Pressure to examine voting machines used in the 2016 election grows daily as evidence builds that Russian hacking attacks were broader and deeper than previously known. And the Department of Homeland Security has a simple response: No. DHS officials from former secretary Jeh Johnson to acting Director of Cyber Division Samuel Liles may be adamant that machines were not affected, but the agency has not in fact opened up a single voting machine since November to check. Asked about the decision, a DHS official told TPM: “In a September 2016 Intelligence Assessment, DHS and our partners determined that there was no indication that adversaries were planning cyber activity that would change the outcome of the coming US election.” … Computer scientists have been critical of that decision. “They have performed computer forensics on no election equipment whatsoever,” said J. Alex Halderman, who testified before the Senate Intelligence Committee last week about the vulnerability of election systems. “That would be one of the most direct ways of establishing in the equipment whether it’s been penetrated by attackers. We have not taken every step we could.”
Voting machines, especially the electronic machines still used in several states, are so insecure that an attack on them is likely to be successful, according to a report from NYU’s Brennan Center for Justice out Thursday morning. David Dill, a voting systems expert and professor of computer science at Stanford University quoted in the report, said hackers can easily breach election systems regardless of whether they’re able to coordinate widely enough to alter a general election result. “I don’t know why they wouldn’t try to hack voting machines and I don’t know what would stop them,” Dill told TPM. “Any statement that says ‘We haven’t see evidence of X’ also means ‘We haven’t lifted a finger to investigate.’”

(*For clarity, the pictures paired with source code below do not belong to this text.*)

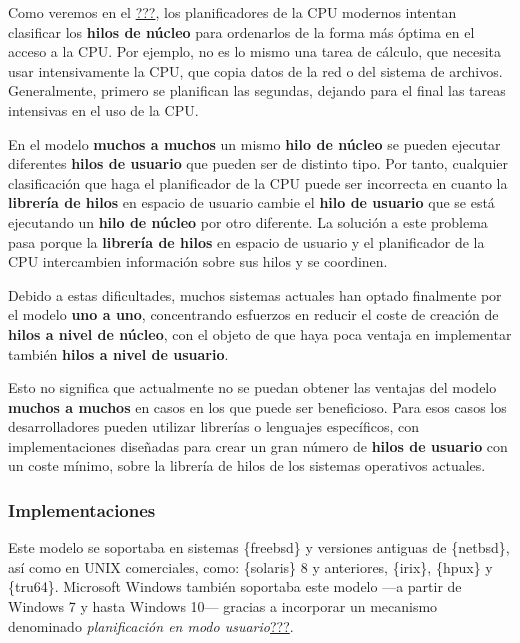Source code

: Como veremos en el \hyperref[planificaciuxf3n_de_la_cpu]{???}, los
planificadores de la CPU modernos intentan clasificar los \textbf{hilos
de núcleo} para ordenarlos de la forma más óptima en el acceso a la CPU.
Por ejemplo, no es lo mismo una tarea de cálculo, que necesita usar
intensivamente la CPU, que copia datos de la red o del sistema de
archivos. Generalmente, primero se planifican las segundas, dejando para
el final las tareas intensivas en el uso de la CPU.

En el modelo \textbf{muchos a muchos} un mismo \textbf{hilo de núcleo}
se pueden ejecutar diferentes \textbf{hilos de usuario} que pueden ser
de distinto tipo. Por tanto, cualquier clasificación que haga el
planificador de la CPU puede ser incorrecta en cuanto la
\textbf{librería de hilos} en espacio de usuario cambie el \textbf{hilo
de usuario} que se está ejecutando un \textbf{hilo de núcleo} por otro
diferente. La solución a este problema pasa porque la \textbf{librería
de hilos} en espacio de usuario y el planificador de la CPU intercambien
información sobre sus hilos y se coordinen.

Debido a estas dificultades, muchos sistemas actuales han optado
finalmente por el modelo \textbf{uno a uno}, concentrando esfuerzos en
reducir el coste de creación de \textbf{hilos a nivel de núcleo}, con el
objeto de que haya poca ventaja en implementar también \textbf{hilos a
nivel de usuario}.

Esto no significa que actualmente no se puedan obtener las ventajas del
modelo \textbf{muchos a muchos} en casos en los que puede ser
beneficioso. Para esos casos los desarrolladores pueden utilizar
librerías o lenguajes específicos, con implementaciones diseñadas para
crear un gran número de \textbf{hilos de usuario} con un coste mínimo,
sobre la librería de hilos de los sistemas operativos actuales.

\subsubsection{Implementaciones}\label{_implementaciones_4}

Este modelo se soportaba en sistemas \{freebsd\} y versiones antiguas de
\{netbsd\}, así como en UNIX comerciales, como: \{solaris\} 8 y
anteriores, \{irix\}, \{hpux\} y \{tru64\}. Microsoft Windows también
soportaba este modelo ---a partir de Windows 7 y hasta Windows 10---
gracias a incorporar un mecanismo denominado \emph{planificación en modo
usuario}\hyperref[Win32-UserModeScheduling]{???}.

… Some of the paralysis around how to move forward is a result of tensions between DHS and states angry about the designation of their election systems as “critical infrastructure” in January, just before President Trump took office. Then-secretary Johnson even acknowledged at the time that the designation was controversial to many state election officials, who see the offer of federal assistance, often with strings attached, as an attempted takeover (Johnson testified last week that when a critical infrastructure designation was first floated to state officials in August, the reaction “ranged from neutral to negative”).
“They’re in this strange position where they had a lot of pushback from election officials over federal overreach and in some ways they’re in a little bit of a bind,” said the Brennan Center’s Larry Norden, one of the authors of its report.